**TASK DIRECTIONS:**
Across all lines of the entries, tally those with the word "from" in them. The reply is the tally, by itself.

**SOURCE MATERIAL:**
= = = = =

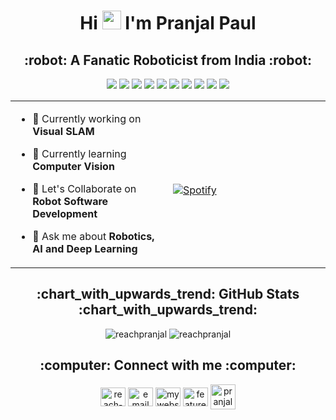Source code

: <h1 align="center"> Hi <img src="https://raw.githubusercontent.com/MartinHeinz/MartinHeinz/master/wave.gif" width="30px"> I'm Pranjal Paul</h1>
<h2 align="center">:robot: A Fanatic Roboticist from India :robot:</h2>
<p align="center">
<!-- Badge Link used = https://github.com/alexandresanlim/Badges4-README.md-Profile -->
<img src="https://img.shields.io/badge/-Arduino-00979D?style=for-the-badge&logo=Arduino&logoColor=white&style=plastic"/>
<img src="https://img.shields.io/badge/Python%20-%2314354C.svg?&style=for-the-badge&logo=python&logoColor=white&style=plastic"/>
<img src="https://img.shields.io/badge/C++%20-%23003791.svg?&style=for-the-badge&logo=c%2B%2B&logoColor=white&style=plastic"/>
<img src="https://img.shields.io/badge/-Raspberry%20Pi-C51A4A?style=for-the-badge&logo=Raspberry-Pi&style=plastic"/>
<img src="https://img.shields.io/badge/Ubuntu-dd4814?logo=ubuntu&logoColor=white&style=for-the-badge&style=plastic"/>
<img src="https://img.shields.io/badge/CS%20Go-413a27.svg?&style=for-the-badge&logo=counter-strike&style=plastic"/>
<img src="https://img.shields.io/badge/VS%20Code-%2300599C?logo=visual-studio-code&logoColor=white&style=for-the-badge&style=plastic"/>
<img src="https://img.shields.io/badge/Blender%20-%23F5792A.svg?&style=for-the-badge&logo=blender&logoColor=white&style=plastic"/>
<img src="https://img.shields.io/badge/Unity%203D-%23100000.svg?&style=for-the-badge&logo=unity&logoColor=white&style=plastic"/>
<img src="https://img.shields.io/badge/Jetson%20Nano-76b900.svg?&style=for-the-badge&logo=nvidia&logoColor=white&style=plastic"/>
</p>
<table width="100%"> 
  <tr>
  <td width="50%">
    
- 🔭 Currently working on **Visual SLAM**
- 🌱 Currently learning **Computer Vision**
- 👯 Let's Collaborate on **Robot Software Development**
- 💬 Ask me about **Robotics, AI and Deep Learning**
  </td>

  <td width="50%">
<br> [![Spotify](https://novatorem.reachpranjal.vercel.app/api/spotify)](https://open.spotify.com/user/as8w44xv7b95ds7grv2bjj54p)
<br>
  </td>
  </table>

<!--
<h2 align="center"> :toolbox: Ingredients :toolbox: </h2>
<p align= "center">
<table width="100%"> 
  <tr>
  <td width="50%">
  <p align="center">
<a href="https://www.cprogramming.com/" target="_blank"> <img src="https://devicons.github.io/devicon/devicon.git/icons/c/c-original.svg" alt="c" width="40" height="40"/> </a>   <a href="https://www.w3schools.com/cpp/" target="_blank"> <img src="https://devicons.github.io/devicon/devicon.git/icons/cplusplus/cplusplus-original.svg" alt="cplusplus" width="40" height="40"/> </a>
<a href="https://www.python.org" target="_blank"> <img src="https://devicons.github.io/devicon/devicon.git/icons/python/python-original.svg" alt="python" width="40" height="40"/> </a> 
  <a href="https://www.arduino.cc/" target="_blank"> <img src="https://cdn.worldvectorlogo.com/logos/arduino-1.svg" alt="arduino" width="40" height="40"/> </a>
  <a href="https://code.visualstudio.com/" target="_blank"> <img src="https://www.vectorlogo.zone/logos/visualstudio_code/visualstudio_code-icon.svg" alt="visual-studio-code" width="40" height="40"/></a>
  <a href="https://getbootstrap.com" target="_blank"> <img src="https://devicons.github.io/devicon/devicon.git/icons/bootstrap/bootstrap-plain.svg" alt="bootstrap" width="40" height="40"/> </a>
  <a href="https://www.w3.org/html/" target="_blank"> <img src="https://devicons.github.io/devicon/devicon.git/icons/html5/html5-original-wordmark.svg" alt="html5" width="40" height="40"/> </a>
  <a href="https://www.w3schools.com/css/" target="_blank"> <img src="https://devicons.github.io/devicon/devicon.git/icons/css3/css3-original-wordmark.svg" alt="css3" width="40" height="40"/> </a>
  <a href="https://www.qt.io/" target="_blank"> <img src="https://upload.wikimedia.org/wikipedia/commons/0/0b/Qt_logo_2016.svg" alt="qt" width="40" height="40"/> </a>
  <a href="https://www.mongodb.com/" target="_blank"> <img src="https://devicons.github.io/devicon/devicon.git/icons/mongodb/mongodb-original-wordmark.svg" alt="mongodb" width="40" height="40"/> </a>
  <a href="https://www.mysql.com/" target="_blank"> <img src="https://devicons.github.io/devicon/devicon.git/icons/mysql/mysql-original-wordmark.svg" alt="mysql" width="40" height="40"/> </a>
  <a href="https://www.sqlite.org/" target="_blank"> <img src="https://www.vectorlogo.zone/logos/sqlite/sqlite-icon.svg" alt="sqlite" width="40" height="40"/> </a>
  <a href="https://aws.amazon.com" target="_blank"> <img src="https://devicons.github.io/devicon/devicon.git/icons/amazonwebservices/amazonwebservices-original-wordmark.svg" alt="aws" width="40" height="40"/> </a>
  <a href="https://azure.microsoft.com/en-in/" target="_blank"> <img src="https://www.vectorlogo.zone/logos/microsoft_azure/microsoft_azure-icon.svg" alt="azure" width="40" height="40"/> </a>
  <a href="https://kubernetes.io" target="_blank"> <img src="https://www.vectorlogo.zone/logos/kubernetes/kubernetes-icon.svg" alt="kubernetes" width="40" height="40"/> </a>
  <a href="https://www.ros.org/" target="_blank"> <img src="https://upload.wikimedia.org/wikipedia/commons/b/bb/Ros_logo.svg" alt="robot-operating-system" width="50" height="50"/></a>
  </td>
-->
<!--
  <td width="50%">
  <p align="center">
  <a href="https://www.docker.com/" target="_blank"> <img src="https://devicons.github.io/devicon/devicon.git/icons/docker/docker-original-wordmark.svg" alt="docker" width="40" height="40"/> </a>
  <a href="https://cloud.google.com" target="_blank"> <img src="https://www.vectorlogo.zone/logos/google_cloud/google_cloud-icon.svg" alt="gcp" width="40" height="40"/> </a>
  <a href="https://scikit-learn.org/" target="_blank"> <img src="https://upload.wikimedia.org/wikipedia/commons/0/05/Scikit_learn_logo_small.svg" alt="scikit_learn" width="40" height="40"/> </a>
  <a href="https://www.tensorflow.org" target="_blank"> <img src="https://www.vectorlogo.zone/logos/tensorflow/tensorflow-icon.svg" alt="tensorflow" width="40" height="40"/>
  <a href="https://opencv.org/" target="_blank"> <img src="https://www.vectorlogo.zone/logos/opencv/opencv-icon.svg" alt="opencv" width="40" height="40"/> </a>
  <a href="https://pytorch.org/" target="_blank"> <img src="https://www.vectorlogo.zone/logos/pytorch/pytorch-icon.svg" alt="pytorch" width="40" height="40"/> </a>
  <a href="https://heroku.com" target="_blank"> <img src="https://www.vectorlogo.zone/logos/heroku/heroku-icon.svg" alt="heroku" width="40" height="40"/> </a>
  <a href="https://flask.palletsprojects.com/" target="_blank"> <img src="https://www.vectorlogo.zone/logos/pocoo_flask/pocoo_flask-icon.svg" alt="flask" width="40" height="40"/> </a>
  <a href="https://www.djangoproject.com/" target="_blank"> <img src="https://devicons.github.io/devicon/devicon.git/icons/django/django-original.svg" alt="django" width="40" height="40"/> </a>
  <a href="https://postman.com" target="_blank"> <img src="https://www.vectorlogo.zone/logos/getpostman/getpostman-icon.svg" alt="postman" width="40" height="40"/> </a>
  <a href="https://www.mathworks.com/" target="_blank"> <img src="https://raw.githubusercontent.com/simple-icons/simple-icons/master/icons/mathworks.svg" alt="matlab" width="40" height="40"/> </a>
  <a href="https://www.blender.org/" target="_blank"> <img src="https://download.blender.org/branding/community/blender_community_badge_white.svg" alt="blender" width="40" height="40"/> </a>
  <a href="https://unity.com/" target="_blank"> <img src="https://www.vectorlogo.zone/logos/unity3d/unity3d-icon.svg" alt="unity" width="40" height="40"/> </a>
  <a href="https://www.gnu.org/software/bash/" target="_blank"> <img src="https://www.vectorlogo.zone/logos/gnu_bash/gnu_bash-icon.svg" alt="bash" width="40" height="40"/> </a>
  <a href="https://git-scm.com/" target="_blank"> <img src="https://www.vectorlogo.zone/logos/git-scm/git-scm-icon.svg" alt="git" width="40" height="40"/> </a>
  <a href="https://www.linux.org/" target="_blank"> <img src="https://devicons.github.io/devicon/devicon.git/icons/linux/linux-original.svg" alt="linux" width="40" height="40"/> </a>
    </tr>
    </table>
-->

<h2 align="center">:chart_with_upwards_trend: GitHub Stats :chart_with_upwards_trend:</h2>
<p align="center">
<img src="https://github-readme-stats.vercel.app/api?username=reachpranjal&show_icons=true&hide=stars&locale=en" alt="reachpranjal"/>
<img src="https://github-readme-stats.vercel.app/api/top-langs?username=reachpranjal&show_icons=true&locale=en&layout=compact" alt="reachpranjal" />
</p>


<h2 align="center">:computer: Connect with me :computer:</h2>
<p align="center">
<a href="https://linkedin.com/in/reach-pranjal" target="blank"><img align="center" src="https://www.flaticon.com/svg/static/icons/svg/174/174857.svg" alt="reach-pranjal" height="30" width="40" /></a>
<a href="https://mail.google.com/mail/u/?authuser=reachpranjal19@gmail.com" target="blank"><img align="center" src="https://www.flaticon.com/svg/static/icons/svg/281/281769.svg" alt="email" height="30" width="40" /></a>
<a href="https://reachpranjal.github.io" target="blank"><img align="center" src="https://visualpharm.com/assets/514/Website-595b40b65ba036ed117d43c7.svg" alt="mywebsite" height="30" width="40" /></a>
<a href="https://instagram.com/featured_engineer" target="blank"><img align="center" src="https://www.flaticon.com/svg/static/icons/svg/2111/2111463.svg" alt="featuredengineer" height="30" width="40" /></a>
<a href="https://www.hackerrank.com/pranjalpaul_git" target="blank"><img align="center" src="https://cdn.worldvectorlogo.com/logos/hackerrank.svg" alt="pranjalpaul_git" height="40" width="40" /></a>
<!--<a href="https://dev.to/reachpranjal"><img align="center" src="https://d2fltix0v2e0sb.cloudfront.net/dev-badge.svg" alt="Pranjal's DEV Profile" height="30" width="30">-->
</a>
</p>
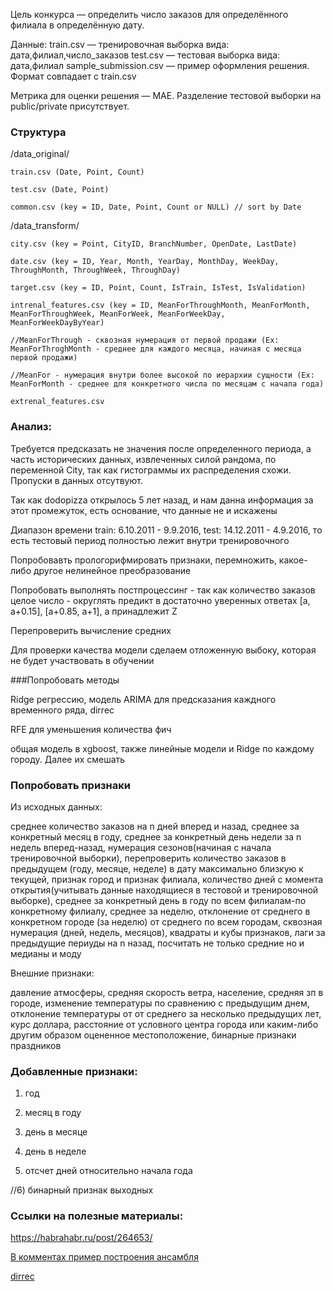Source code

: Цель конкурса — определить число заказов для определённого филиала в определённую дату.

Данные:
train.csv — тренировочная выборка вида: дата,филиал,число_заказов
test.csv — тестовая выборка вида: дата,филиал
sample_submission.csv — пример оформления решения. Формат совпадает с train.csv

Метрика для оценки решения — MAE. Разделение тестовой выборки на public/private присутствует.

### Структура
/data_original/

	train.csv (Date, Point, Count)

	test.csv (Date, Point)

	common.csv (key = ID, Date, Point, Count or NULL) // sort by Date

/data_transform/

	city.csv (key = Point, CityID, BranchNumber, OpenDate, LastDate)

	date.csv (key = ID, Year, Month, YearDay, MonthDay, WeekDay, ThroughMonth, ThroughWeek, ThroughDay)

	target.csv (key = ID, Point, Count, IsTrain, IsTest, IsValidation)

	intrenal_features.csv (key = ID, MeanForThroughMonth, MeanForMonth, MeanForThroughWeek, MeanForWeek, MeanForWeekDay,  MeanForWeekDayByYear)

	//MeanForThrough - сквозная нумерация от первой продажи (Ex: MeanForThroghMonth - среднее для каждого месяца, начиная с месяца первой продажи)

	//MeanFor - нумерация внутри более высокой по иерархии сущности (Ex: MeanForMonth - среднее для конкретного числа по месяцам c начала года)

	extrenal_features.csv   

### Анализ:
Требуется предсказать не значения после определенного периода, а часть исторических данных, извлеченных силой рандома, по переменной City, так как гистограммы их распределения схожи. Пропуски в данных отсутвуют.

Так как dodopizza открылось 5 лет назад, и нам данна информация за этот промежуток, есть основание, что данные не и искажены

Диапазон времени  train: 6.10.2011 - 9.9.2016, test: 14.12.2011 - 4.9.2016, то есть тестовый период полностью лежит внутри тренировочного

Попробовавть прологорифмировать признаки, перемножить, какое-либо другое нелинейное преобразование

Попробовать выполнять постпроцессинг - так как количество заказов целое число - округлять предикт в достаточно уверенных ответах [a, a+0.15], [a+0.85, a+1], a принадлежит Z


Перепроверить вычиcление средних

Для проверки качества модели сделаем отложенную выбоку, которая не будет участвовать в обучении

###Попробовать методы

Ridge регрессию, модель ARIMA для предсказания каждного временного ряда, dirrec

RFE для уменьшения количества фич

общая модель в xgboost, также линейные модели и Ridge по каждому городу. Далее их смешать

### Попробовать признаки

Из исходных данных:

среднее количество заказов на n дней вперед и назад, среднее за конкретный месяц в году, среднее за конкретный день недели за n недель вперед-назад, нумерация сезонов(начиная с начала тренировочной выборки), перепроверить количество заказов в предыдущем (году, месяце, неделе) в дату максимально близкую к текущей, признак город и признак филиала, количество дней с момента открытия(учитывать данные находящиеся в тестовой и тренировочной выборке), среднее за конкретный день в году по всем филиалам-по конкретному филиалу, среднее за неделю, отклонение от среднего в конкретном городе (за неделю) от среднего по всем городам, сквозная нумерация (дней, недель, месяцов), квадраты и кубы признаков, лаги за предыдущие периуды на n назад, посчитать не только средние но и медианы и моду

Внешние признаки:

давление атмосферы, средняя скорость ветра,  население, средняя зп в городе, изменение температуры по сравнению с предыдущим днем, отклонение температуры от от среднего за несколько предыдущих лет,  курс доллара, расстояние от условного центра города или каким-либо другим образом оцененное местоположение, бинарные признаки праздников

### Добавленные признаки:
1) год

2) месяц в году

3) день в месяце

4) день в неделе

5) отсчет дней относительно начала года

//6) бинарный признак выходных


### Ссылки на полезные материалы:
https://habrahabr.ru/post/264653/

[В комментах пример построения ансамбля](https://habrahabr.ru/post/270367/)

[dirrec](https://www.elen.ucl.ac.be/Proceedings/esann/esannpdf/es2006-77.pdf)
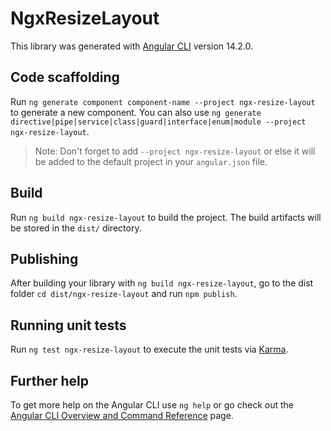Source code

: # NgxResizeLayout

This library was generated with [Angular CLI](https://github.com/angular/angular-cli) version 14.2.0.

## Code scaffolding

Run `ng generate component component-name --project ngx-resize-layout` to generate a new component. You can also use `ng generate directive|pipe|service|class|guard|interface|enum|module --project ngx-resize-layout`.
> Note: Don't forget to add `--project ngx-resize-layout` or else it will be added to the default project in your `angular.json` file. 

## Build

Run `ng build ngx-resize-layout` to build the project. The build artifacts will be stored in the `dist/` directory.

## Publishing

After building your library with `ng build ngx-resize-layout`, go to the dist folder `cd dist/ngx-resize-layout` and run `npm publish`.

## Running unit tests

Run `ng test ngx-resize-layout` to execute the unit tests via [Karma](https://karma-runner.github.io).

## Further help

To get more help on the Angular CLI use `ng help` or go check out the [Angular CLI Overview and Command Reference](https://angular.io/cli) page.
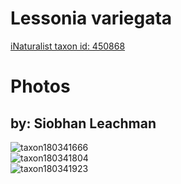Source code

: 
Lessonia variegata
==================
  
[iNaturalist taxon id: 450868](https://www.inaturalist.org/taxa/450868)
# Photos

## by: Siobhan Leachman
  
![taxon180341666](https://inaturalist-open-data.s3.amazonaws.com/photos/193225752/medium.jpg)  
![taxon180341804](https://inaturalist-open-data.s3.amazonaws.com/photos/193225886/medium.jpg)  
![taxon180341923](https://inaturalist-open-data.s3.amazonaws.com/photos/193226004/medium.jpg)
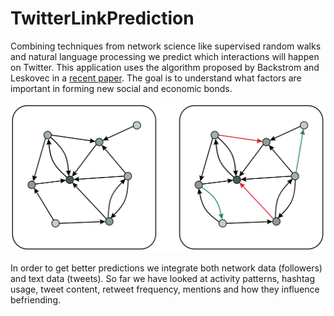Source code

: TwitterLinkPrediction
=====================

Combining techniques from network science like supervised random walks and natural language processing we predict which interactions will happen on Twitter. This application uses the algorithm proposed by Backstrom and Leskovec in a [recent paper](http://dl.acm.org/citation.cfm?id=1935914). The goal is to understand what factors are important in forming new social and economic bonds.

![alt tag](https://raw.githubusercontent.com/gajduk/TwitterLinkPrediction/master/TwitterLinkPrediction/drawing.png)

In order to get better predictions we integrate both network data (followers) and text data (tweets). So far we have looked at activity patterns, hashtag usage, tweet content, retweet frequency, mentions and how they influence befriending.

= = = = =

**SOLVED EXERCISE:**
2